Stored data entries

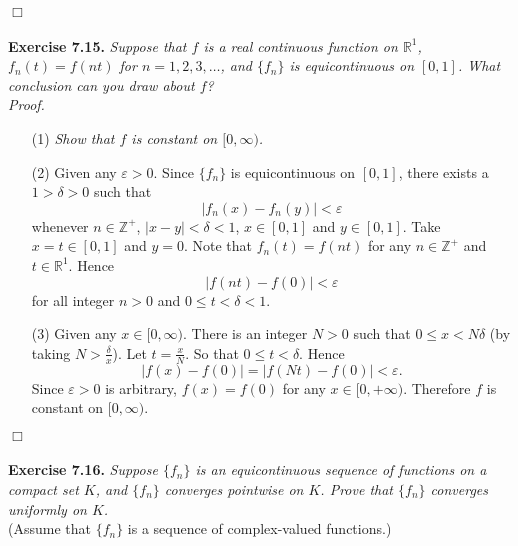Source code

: \documentclass{article}
\begin{document}
$\Box$ \\\\






\textbf{Exercise 7.15.}
\emph{Suppose that $f$ is a real continuous function on $\mathbb{R}^1$,
$f_n(t)= f(nt)$ for $n=1,2,3,\ldots$,
and $\{f_n\}$ is equicontinuous on $[0,1]$.
What conclusion can you draw about $f$?} \\

\emph{Proof.}
\begin{enumerate}
\item[(1)]
  \emph{Show that $f$ is constant on $[0,\infty)$.}

\item[(2)]
  Given any $\varepsilon > 0$.
  Since $\{f_n\}$ is equicontinuous on $[0,1]$,
  there exists a $1 > \delta > 0$ such that
  \[
    |f_n(x)-f_n(y)| < \varepsilon
  \]
  whenever $n \in \mathbb{Z}^{+}$, $|x-y| < \delta < 1$, $x \in [0,1]$ and $y \in [0,1]$.
  Take $x = t \in [0,1]$ and $y = 0$.
  Note that $f_n(t) = f(nt)$ for any $n \in \mathbb{Z}^{+}$ and
  $t \in \mathbb{R}^1$.
  Hence
  \[
    |f(nt) - f(0)| < \varepsilon
  \]
  for all integer $n > 0$ and $0 \leq t < \delta < 1$.

\item[(3)]
  Given any $x \in [0,\infty)$.
  There is an integer $N > 0$ such that $0 \leq x < N\delta$
  (by taking $N > \frac{\delta}{x}$).
  Let $t = \frac{x}{N}$.
  So that $0 \leq t < \delta$.
  Hence
  \[
    |f(x) - f(0)| = |f(Nt) - f(0)| < \varepsilon.
  \]
  Since $\varepsilon > 0$ is arbitrary,
  $f(x) = f(0)$ for any $x \in [0,+\infty)$.
  Therefore $f$ is constant on $[0,\infty)$.
\end{enumerate}
$\Box$ \\\\






\textbf{Exercise 7.16.}
\emph{Suppose $\{f_n\}$ is an equicontinuous sequence of functions on a compact set $K$,
and $\{f_n\}$ converges pointwise on $K$.
Prove that $\{f_n\}$ converges uniformly on $K$.} \\

(Assume that $\{f_n\}$ is a sequence of complex-valued functions.) \\
\end{document}
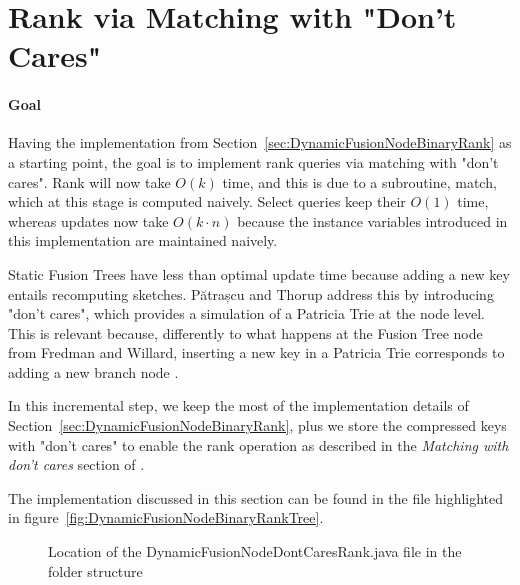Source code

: \newpage
\section{Rank via Matching with "Don't Cares"} \label{sec:rankWithDontCares}

\paragraph*{Goal}
Having the implementation from Section~\ref{sec:DynamicFusionNodeBinaryRank} as a starting point, the goal is to implement rank queries via matching with "don't cares". Rank will now take $O(k)$ time, and this is due to a subroutine, {\ttfamily match}, which at this stage is computed naively. Select queries keep their $O(1)$ time, whereas updates now take $O(k\cdot n)$ because the instance variables introduced in this implementation are maintained naively.

Static Fusion Trees have less than optimal update time because adding a new key entails recomputing sketches. Pătrașcu and Thorup address this by introducing "don't cares", which provides a simulation of a Patricia Trie at the node level. This is relevant because, differently to what happens at the Fusion Tree node from Fredman and Willard, inserting a new key in a Patricia Trie corresponds to adding a new branch node \cite{patrascu2014dynamic}.

In this incremental step, we keep the most of the implementation details of Section~\ref{sec:DynamicFusionNodeBinaryRank}, plus we store the compressed keys with "don't cares" to enable the rank operation as described in the \textit{Matching with don't cares} section of \cite{patrascu2014dynamic}.

The implementation discussed in this section can be found in the file highlighted in figure~\ref{fig:DynamicFusionNodeBinaryRankTree}.
\begin{figure}[H]
\caption{Location of the {\ttfamily DynamicFusionNodeDontCaresRank.java} file in the folder structure}
\label{fig:DynamicFusionNodeDontCaresRankTree}
\end{figure}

## Task goal:
Would you please retype all the data exactly? Leave out whatever pictures it holds.

## Output:
Source code

: \documentclass{article}
\begin{document}
$\Box$ \\\\






\textbf{Exercise 7.15.}
\emph{Suppose that $f$ is a real continuous function on $\mathbb{R}^1$,
$f_n(t)= f(nt)$ for $n=1,2,3,\ldots$,
and $\{f_n\}$ is equicontinuous on $[0,1]$.
What conclusion can you draw about $f$?} \\

\emph{Proof.}
\begin{enumerate}
\item[(1)]
  \emph{Show that $f$ is constant on $[0,\infty)$.}

\item[(2)]
  Given any $\varepsilon > 0$.
  Since $\{f_n\}$ is equicontinuous on $[0,1]$,
  there exists a $1 > \delta > 0$ such that
  \[
    |f_n(x)-f_n(y)| < \varepsilon
  \]
  whenever $n \in \mathbb{Z}^{+}$, $|x-y| < \delta < 1$, $x \in [0,1]$ and $y \in [0,1]$.
  Take $x = t \in [0,1]$ and $y = 0$.
  Note that $f_n(t) = f(nt)$ for any $n \in \mathbb{Z}^{+}$ and
  $t \in \mathbb{R}^1$.
  Hence
  \[
    |f(nt) - f(0)| < \varepsilon
  \]
  for all integer $n > 0$ and $0 \leq t < \delta < 1$.

\item[(3)]
  Given any $x \in [0,\infty)$.
  There is an integer $N > 0$ such that $0 \leq x < N\delta$
  (by taking $N > \frac{\delta}{x}$).
  Let $t = \frac{x}{N}$.
  So that $0 \leq t < \delta$.
  Hence
  \[
    |f(x) - f(0)| = |f(Nt) - f(0)| < \varepsilon.
  \]
  Since $\varepsilon > 0$ is arbitrary,
  $f(x) = f(0)$ for any $x \in [0,+\infty)$.
  Therefore $f$ is constant on $[0,\infty)$.
\end{enumerate}
$\Box$ \\\\






\textbf{Exercise 7.16.}
\emph{Suppose $\{f_n\}$ is an equicontinuous sequence of functions on a compact set $K$,
and $\{f_n\}$ converges pointwise on $K$.
Prove that $\{f_n\}$ converges uniformly on $K$.} \\

(Assume that $\{f_n\}$ is a sequence of complex-valued functions.) \\
\end{document}
Source code

: \newpage
\section{Rank via Matching with "Don't Cares"} \label{sec:rankWithDontCares}

\paragraph*{Goal}
Having the implementation from Section~\ref{sec:DynamicFusionNodeBinaryRank} as a starting point, the goal is to implement rank queries via matching with "don't cares". Rank will now take $O(k)$ time, and this is due to a subroutine, {\ttfamily match}, which at this stage is computed naively. Select queries keep their $O(1)$ time, whereas updates now take $O(k\cdot n)$ because the instance variables introduced in this implementation are maintained naively.

Static Fusion Trees have less than optimal update time because adding a new key entails recomputing sketches. Pătrașcu and Thorup address this by introducing "don't cares", which provides a simulation of a Patricia Trie at the node level. This is relevant because, differently to what happens at the Fusion Tree node from Fredman and Willard, inserting a new key in a Patricia Trie corresponds to adding a new branch node \cite{patrascu2014dynamic}.

In this incremental step, we keep the most of the implementation details of Section~\ref{sec:DynamicFusionNodeBinaryRank}, plus we store the compressed keys with "don't cares" to enable the rank operation as described in the \textit{Matching with don't cares} section of \cite{patrascu2014dynamic}.

The implementation discussed in this section can be found in the file highlighted in figure~\ref{fig:DynamicFusionNodeBinaryRankTree}.
\begin{figure}[H]
\caption{Location of the {\ttfamily DynamicFusionNodeDontCaresRank.java} file in the folder structure}
\label{fig:DynamicFusionNodeDontCaresRankTree}
\end{figure}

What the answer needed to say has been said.